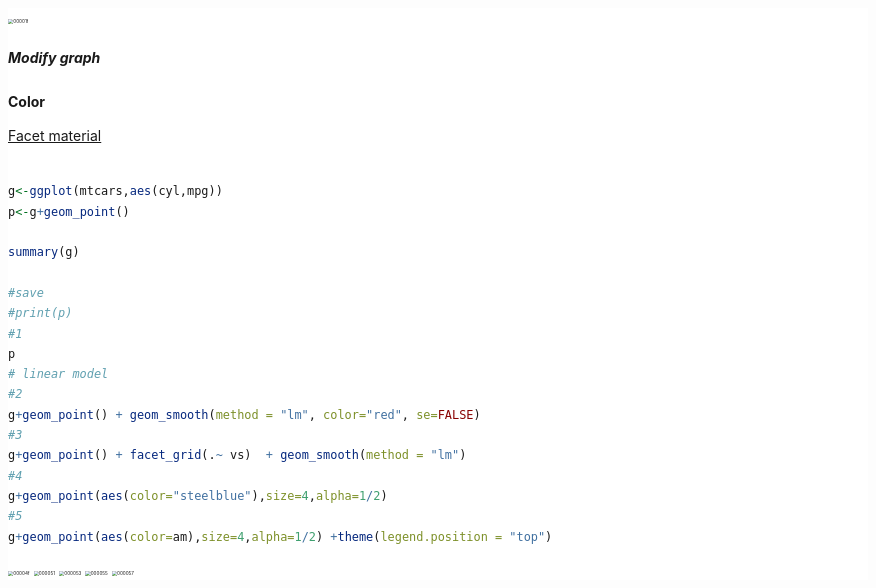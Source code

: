 
<img src="https://tva1.sinaimg.cn/large/008eGmZEgy1gmvd0td8o2j30ye0l9wfe.jpg" alt="00001f" style="zoom:33%;" />





##### Modify graph



**Color**

[Facet material](http://www.sthda.com/english/wiki/ggplot2-facet-split-a-plot-into-a-matrix-of-panels)

```R

g<-ggplot(mtcars,aes(cyl,mpg)) 
p<-g+geom_point()

summary(g)

#save
#print(p)
#1
p
# linear model
#2
g+geom_point() + geom_smooth(method = "lm", color="red", se=FALSE)
#3
g+geom_point() + facet_grid(.~ vs)  + geom_smooth(method = "lm")
#4
g+geom_point(aes(color="steelblue"),size=4,alpha=1/2)
#5
g+geom_point(aes(color=am),size=4,alpha=1/2) +theme(legend.position = "top")
```



<img src="https://tva1.sinaimg.cn/large/008eGmZEgy1gmvft8gi2pj30y00l0wfd.jpg" alt="00004f" style="zoom:33%;" />



<img src="https://tva1.sinaimg.cn/large/008eGmZEgy1gmvftu1w3tj30y00l00u4.jpg" alt="000051" style="zoom:33%;" />



<img src="https://tva1.sinaimg.cn/large/008eGmZEgy1gmvfwqux9cj30y00l0abu.jpg" alt="000053" style="zoom:33%;" />



<img src="https://tva1.sinaimg.cn/large/008eGmZEgy1gmvfxa35g0j30y00l075r.jpg" alt="000055" style="zoom:33%;" />



<img src="https://tva1.sinaimg.cn/large/008eGmZEgy1gmvfxm4zfbj30y00l0q4g.jpg" alt="000057" style="zoom:33%;" />



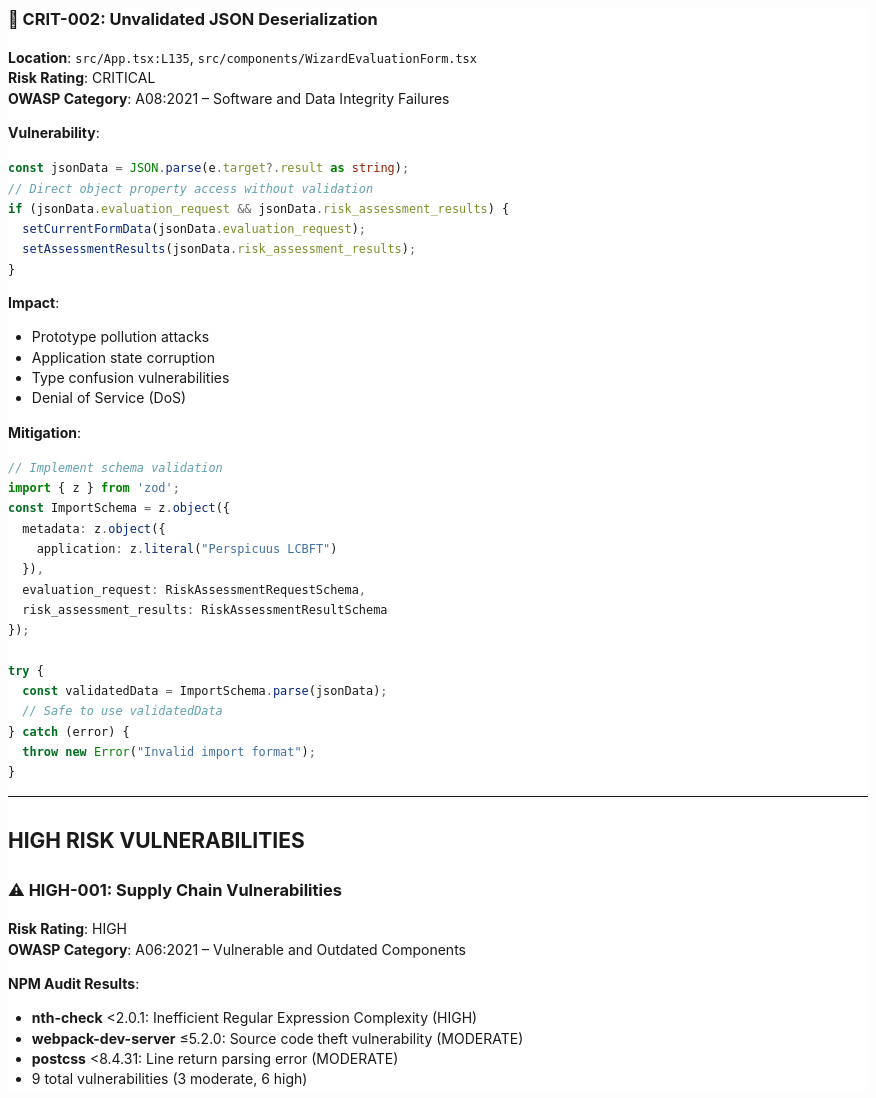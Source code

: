 ### 🚨 CRIT-002: Unvalidated JSON Deserialization
**Location**: `src/App.tsx:L135`, `src/components/WizardEvaluationForm.tsx`  
**Risk Rating**: CRITICAL  
**OWASP Category**: A08:2021 – Software and Data Integrity Failures

**Vulnerability**:
```typescript
const jsonData = JSON.parse(e.target?.result as string);
// Direct object property access without validation
if (jsonData.evaluation_request && jsonData.risk_assessment_results) {
  setCurrentFormData(jsonData.evaluation_request);
  setAssessmentResults(jsonData.risk_assessment_results);
}
```

**Impact**:
- Prototype pollution attacks
- Application state corruption
- Type confusion vulnerabilities
- Denial of Service (DoS)

**Mitigation**:
```typescript
// Implement schema validation
import { z } from 'zod';
const ImportSchema = z.object({
  metadata: z.object({
    application: z.literal("Perspicuus LCBFT")
  }),
  evaluation_request: RiskAssessmentRequestSchema,
  risk_assessment_results: RiskAssessmentResultSchema
});

try {
  const validatedData = ImportSchema.parse(jsonData);
  // Safe to use validatedData
} catch (error) {
  throw new Error("Invalid import format");
}
```

---

## HIGH RISK VULNERABILITIES

### ⚠️ HIGH-001: Supply Chain Vulnerabilities
**Risk Rating**: HIGH  
**OWASP Category**: A06:2021 – Vulnerable and Outdated Components

**NPM Audit Results**:
- **nth-check** <2.0.1: Inefficient Regular Expression Complexity (HIGH)
- **webpack-dev-server** ≤5.2.0: Source code theft vulnerability (MODERATE)
- **postcss** <8.4.31: Line return parsing error (MODERATE)
- 9 total vulnerabilities (3 moderate, 6 high)
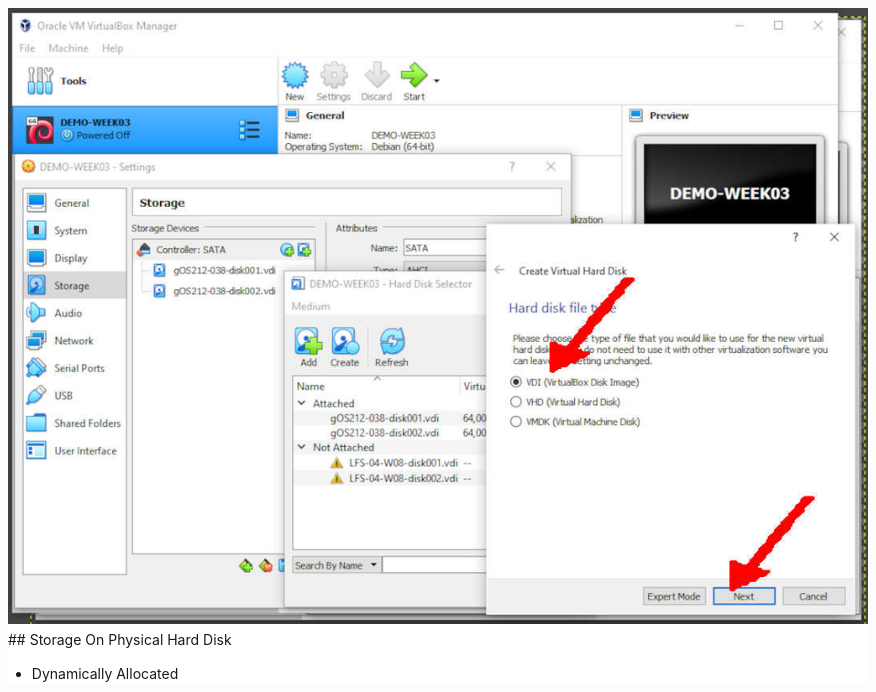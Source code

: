 <img src="pictures/W03-DEMO-03.jpg"  width="960">

<br>
## Storage On Physical Hard Disk

* Dynamically Allocated
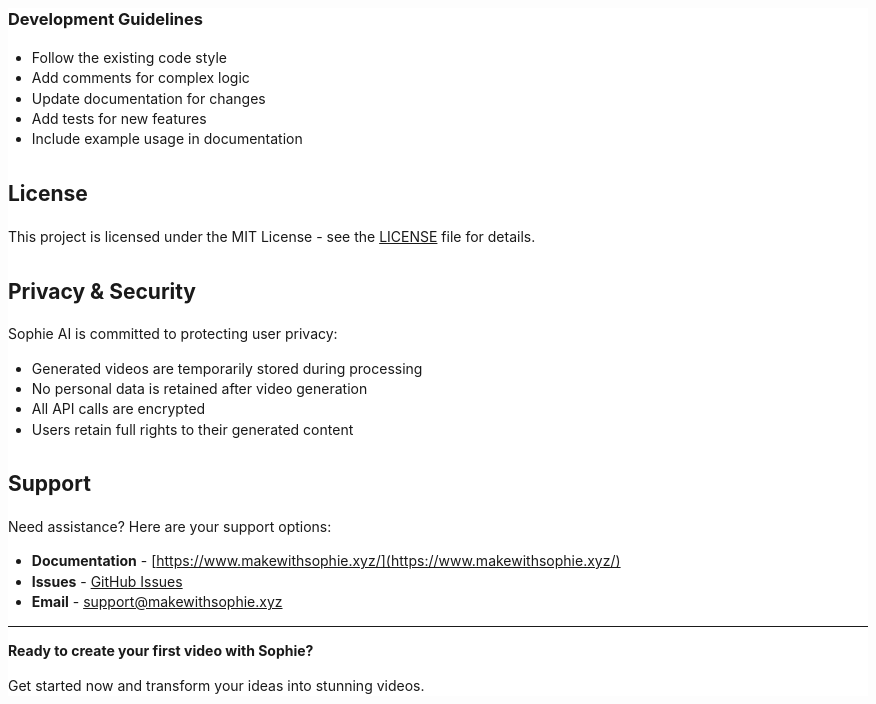 ### Development Guidelines
- Follow the existing code style
- Add comments for complex logic
- Update documentation for changes
- Add tests for new features
- Include example usage in documentation

## License

This project is licensed under the MIT License - see the [LICENSE](LICENSE) file for details.

## Privacy & Security

Sophie AI is committed to protecting user privacy:
- Generated videos are temporarily stored during processing
- No personal data is retained after video generation
- All API calls are encrypted
- Users retain full rights to their generated content

## Support

Need assistance? Here are your support options:

- **Documentation** - [https://www.makewithsophie.xyz/](https://www.makewithsophie.xyz/)
- **Issues** - [GitHub Issues](https://github.com/makewithsophie/sophieai/issues)
- **Email** - [support@makewithsophie.xyz](mailto:support@makewithsophie.xyz)

---

**Ready to create your first video with Sophie?** 

Get started now and transform your ideas into stunning videos.
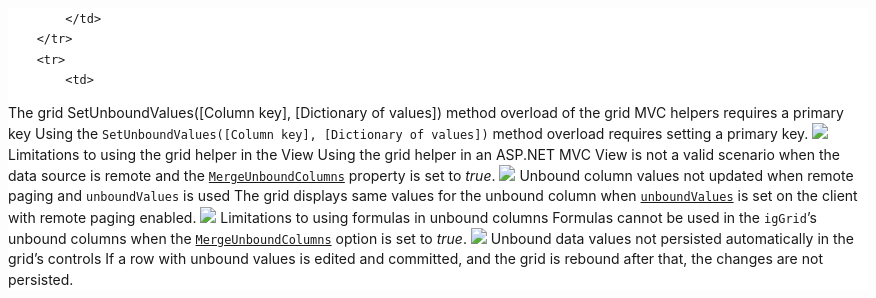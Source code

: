 			</td>
        </tr>
        <tr>
            <td>
The grid SetUnboundValues([Column key], [Dictionary of values]) method overload of the grid MVC helpers requires a primary key
			</td>
            <td>
Using the `SetUnboundValues([Column key], [Dictionary of values])` method overload requires setting a primary key.
			</td>
            <td>
![](../images/images/positive.png)
			</td>
        </tr>
        <tr>
            <td>
Limitations to using the grid helper in the View
			</td>
            <td>
Using the grid helper in an ASP.NET MVC View is not a valid scenario when the data source is remote and the [`MergeUnboundColumns`](Infragistics.Web.Mvc~Infragistics.Web.Mvc.GridModel~MergeUnboundColumns.html) property is set to *true*.
			</td>
            <td>
![](../images/images/negative.png)
			</td>
        </tr>
        <tr>
            <td>
Unbound column values not updated when remote paging and `unboundValues` is used
			</td>
            <td>
The grid displays same values for the unbound column when [`unboundValues`](%%jQueryApiUrl%%/ui.iggrid#options:columns.unboundValues) is set on the client with remote paging enabled.
			</td>
            <td>
![](../images/images/negative.png)
			</td>
        </tr>
        <tr>
            <td>
Limitations to using formulas in unbound columns
			</td>
            <td>
Formulas cannot be used in the `igGrid`’s unbound columns when the [`MergeUnboundColumns`](Infragistics.Web.Mvc~Infragistics.Web.Mvc.GridModel~MergeUnboundColumns.html) option is set to *true*.
			</td>
            <td>
![](../images/images/positive.png)
			</td>
        </tr>
        <tr>
            <td>
Unbound data values not persisted automatically in the grid’s controls
			</td>
            <td>
If a row with unbound values is edited and committed, and the grid is rebound after that, the changes are not persisted.
			</td>
            <td>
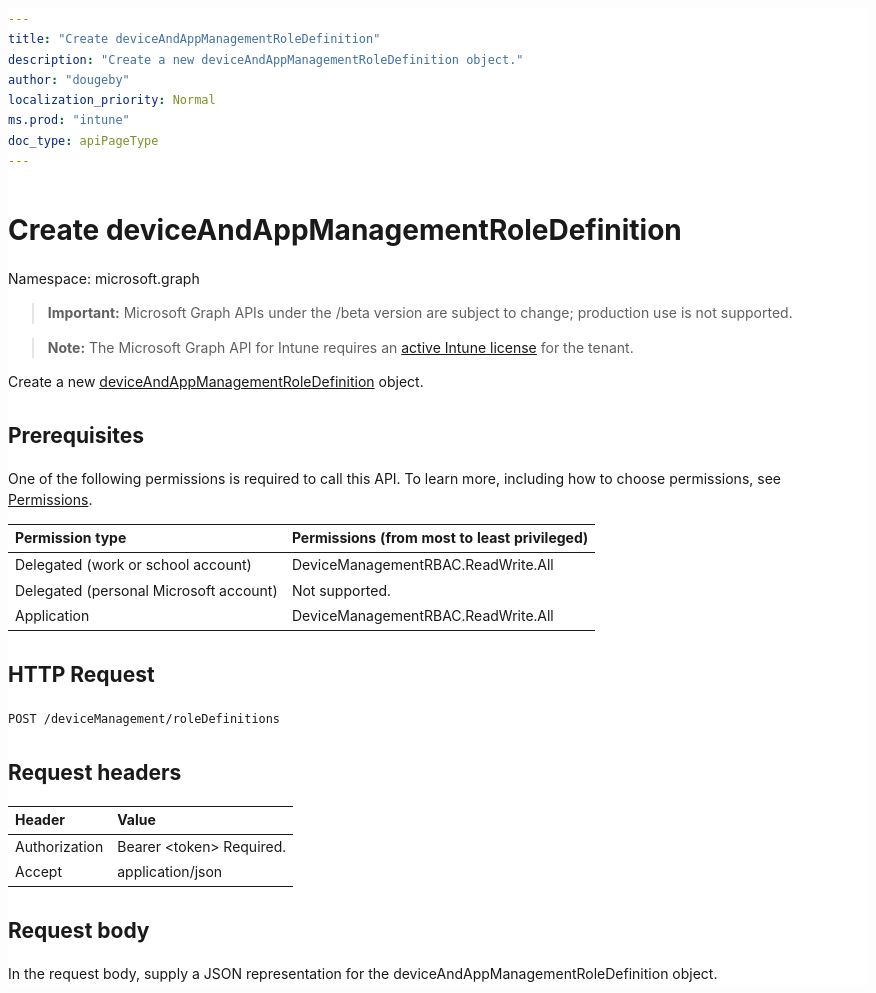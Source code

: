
 ```yaml
---
title: "Create deviceAndAppManagementRoleDefinition"
description: "Create a new deviceAndAppManagementRoleDefinition object."
author: "dougeby"
localization_priority: Normal
ms.prod: "intune"
doc_type: apiPageType
---
```


# Create deviceAndAppManagementRoleDefinition

Namespace: microsoft.graph

> **Important:** Microsoft Graph APIs under the /beta version are subject to change; production use is not supported.

> **Note:** The Microsoft Graph API for Intune requires an [active Intune license](https://go.microsoft.com/fwlink/?linkid=839381) for the tenant.

Create a new [deviceAndAppManagementRoleDefinition](../resources/intune-rbac-deviceandappmanagementroledefinition.md) object.

## Prerequisites
One of the following permissions is required to call this API. To learn more, including how to choose permissions, see [Permissions](/graph/permissions-reference).

|Permission type|Permissions (from most to least privileged)|
|:---|:---|
|Delegated (work or school account)|DeviceManagementRBAC.ReadWrite.All|
|Delegated (personal Microsoft account)|Not supported.|
|Application|DeviceManagementRBAC.ReadWrite.All|

## HTTP Request

``` http
POST /deviceManagement/roleDefinitions
```

## Request headers
|Header|Value|
|:---|:---|
|Authorization|Bearer &lt;token&gt; Required.|
|Accept|application/json|

## Request body
In the request body, supply a JSON representation for the deviceAndAppManagementRoleDefinition object.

= = = = =

• _Exercise goal_
For this exercise, return the material word for word and drop each image.

• _Exercise answer_
Source code

: 
<img src="https://tva1.sinaimg.cn/large/008eGmZEgy1gmvd0td8o2j30ye0l9wfe.jpg" alt="00001f" style="zoom:33%;" />





##### Modify graph



**Color**

[Facet material](http://www.sthda.com/english/wiki/ggplot2-facet-split-a-plot-into-a-matrix-of-panels)

```R

g<-ggplot(mtcars,aes(cyl,mpg)) 
p<-g+geom_point()

summary(g)

#save
#print(p)
#1
p
# linear model
#2
g+geom_point() + geom_smooth(method = "lm", color="red", se=FALSE)
#3
g+geom_point() + facet_grid(.~ vs)  + geom_smooth(method = "lm")
#4
g+geom_point(aes(color="steelblue"),size=4,alpha=1/2)
#5
g+geom_point(aes(color=am),size=4,alpha=1/2) +theme(legend.position = "top")
```



<img src="https://tva1.sinaimg.cn/large/008eGmZEgy1gmvft8gi2pj30y00l0wfd.jpg" alt="00004f" style="zoom:33%;" />



<img src="https://tva1.sinaimg.cn/large/008eGmZEgy1gmvftu1w3tj30y00l00u4.jpg" alt="000051" style="zoom:33%;" />



<img src="https://tva1.sinaimg.cn/large/008eGmZEgy1gmvfwqux9cj30y00l0abu.jpg" alt="000053" style="zoom:33%;" />



<img src="https://tva1.sinaimg.cn/large/008eGmZEgy1gmvfxa35g0j30y00l075r.jpg" alt="000055" style="zoom:33%;" />



<img src="https://tva1.sinaimg.cn/large/008eGmZEgy1gmvfxm4zfbj30y00l0q4g.jpg" alt="000057" style="zoom:33%;" />



Source code

: ### 🚨 CRIT-002: Unvalidated JSON Deserialization
**Location**: `src/App.tsx:L135`, `src/components/WizardEvaluationForm.tsx`  
**Risk Rating**: CRITICAL  
**OWASP Category**: A08:2021 – Software and Data Integrity Failures

**Vulnerability**:
```typescript
const jsonData = JSON.parse(e.target?.result as string);
// Direct object property access without validation
if (jsonData.evaluation_request && jsonData.risk_assessment_results) {
  setCurrentFormData(jsonData.evaluation_request);
  setAssessmentResults(jsonData.risk_assessment_results);
}
```

**Impact**:
- Prototype pollution attacks
- Application state corruption
- Type confusion vulnerabilities
- Denial of Service (DoS)

**Mitigation**:
```typescript
// Implement schema validation
import { z } from 'zod';
const ImportSchema = z.object({
  metadata: z.object({
    application: z.literal("Perspicuus LCBFT")
  }),
  evaluation_request: RiskAssessmentRequestSchema,
  risk_assessment_results: RiskAssessmentResultSchema
});

try {
  const validatedData = ImportSchema.parse(jsonData);
  // Safe to use validatedData
} catch (error) {
  throw new Error("Invalid import format");
}
```

---

## HIGH RISK VULNERABILITIES

### ⚠️ HIGH-001: Supply Chain Vulnerabilities
**Risk Rating**: HIGH  
**OWASP Category**: A06:2021 – Vulnerable and Outdated Components

**NPM Audit Results**:
- **nth-check** <2.0.1: Inefficient Regular Expression Complexity (HIGH)
- **webpack-dev-server** ≤5.2.0: Source code theft vulnerability (MODERATE)
- **postcss** <8.4.31: Line return parsing error (MODERATE)
- 9 total vulnerabilities (3 moderate, 6 high)
Source code

: <img src="pictures/W03-DEMO-03.jpg"  width="960">

<br>
## Storage On Physical Hard Disk

* Dynamically Allocated
 ### Development Guidelines
- Follow the existing code style
- Add comments for complex logic
- Update documentation for changes
- Add tests for new features
- Include example usage in documentation

## License

This project is licensed under the MIT License - see the [LICENSE](LICENSE) file for details.

## Privacy & Security

Sophie AI is committed to protecting user privacy:
- Generated videos are temporarily stored during processing
- No personal data is retained after video generation
- All API calls are encrypted
- Users retain full rights to their generated content

## Support

Need assistance? Here are your support options:

- **Documentation** - [https://www.makewithsophie.xyz/](https://www.makewithsophie.xyz/)
- **Issues** - [GitHub Issues](https://github.com/makewithsophie/sophieai/issues)
- **Email** - [support@makewithsophie.xyz](mailto:support@makewithsophie.xyz)

---

**Ready to create your first video with Sophie?** 

Get started now and transform your ideas into stunning videos.
Source code

: 			</td>
        </tr>
        <tr>
            <td>
The grid SetUnboundValues([Column key], [Dictionary of values]) method overload of the grid MVC helpers requires a primary key
			</td>
            <td>
Using the `SetUnboundValues([Column key], [Dictionary of values])` method overload requires setting a primary key.
			</td>
            <td>
![](../images/images/positive.png)
			</td>
        </tr>
        <tr>
            <td>
Limitations to using the grid helper in the View
			</td>
            <td>
Using the grid helper in an ASP.NET MVC View is not a valid scenario when the data source is remote and the [`MergeUnboundColumns`](Infragistics.Web.Mvc~Infragistics.Web.Mvc.GridModel~MergeUnboundColumns.html) property is set to *true*.
			</td>
            <td>
![](../images/images/negative.png)
			</td>
        </tr>
        <tr>
            <td>
Unbound column values not updated when remote paging and `unboundValues` is used
			</td>
            <td>
The grid displays same values for the unbound column when [`unboundValues`](%%jQueryApiUrl%%/ui.iggrid#options:columns.unboundValues) is set on the client with remote paging enabled.
			</td>
            <td>
![](../images/images/negative.png)
			</td>
        </tr>
        <tr>
            <td>
Limitations to using formulas in unbound columns
			</td>
            <td>
Formulas cannot be used in the `igGrid`’s unbound columns when the [`MergeUnboundColumns`](Infragistics.Web.Mvc~Infragistics.Web.Mvc.GridModel~MergeUnboundColumns.html) option is set to *true*.
			</td>
            <td>
![](../images/images/positive.png)
			</td>
        </tr>
        <tr>
            <td>
Unbound data values not persisted automatically in the grid’s controls
			</td>
            <td>
If a row with unbound values is edited and committed, and the grid is rebound after that, the changes are not persisted.
			</td>
            <td>
Source code

:
 ```yaml
---
title: "Create deviceAndAppManagementRoleDefinition"
description: "Create a new deviceAndAppManagementRoleDefinition object."
author: "dougeby"
localization_priority: Normal
ms.prod: "intune"
doc_type: apiPageType
---
```


# Create deviceAndAppManagementRoleDefinition

Namespace: microsoft.graph

> **Important:** Microsoft Graph APIs under the /beta version are subject to change; production use is not supported.

> **Note:** The Microsoft Graph API for Intune requires an [active Intune license](https://go.microsoft.com/fwlink/?linkid=839381) for the tenant.

Create a new [deviceAndAppManagementRoleDefinition](../resources/intune-rbac-deviceandappmanagementroledefinition.md) object.

## Prerequisites
One of the following permissions is required to call this API. To learn more, including how to choose permissions, see [Permissions](/graph/permissions-reference).

|Permission type|Permissions (from most to least privileged)|
|:---|:---|
|Delegated (work or school account)|DeviceManagementRBAC.ReadWrite.All|
|Delegated (personal Microsoft account)|Not supported.|
|Application|DeviceManagementRBAC.ReadWrite.All|

## HTTP Request

``` http
POST /deviceManagement/roleDefinitions
```

## Request headers
|Header|Value|
|:---|:---|
|Authorization|Bearer &lt;token&gt; Required.|
|Accept|application/json|

## Request body
In the request body, supply a JSON representation for the deviceAndAppManagementRoleDefinition object.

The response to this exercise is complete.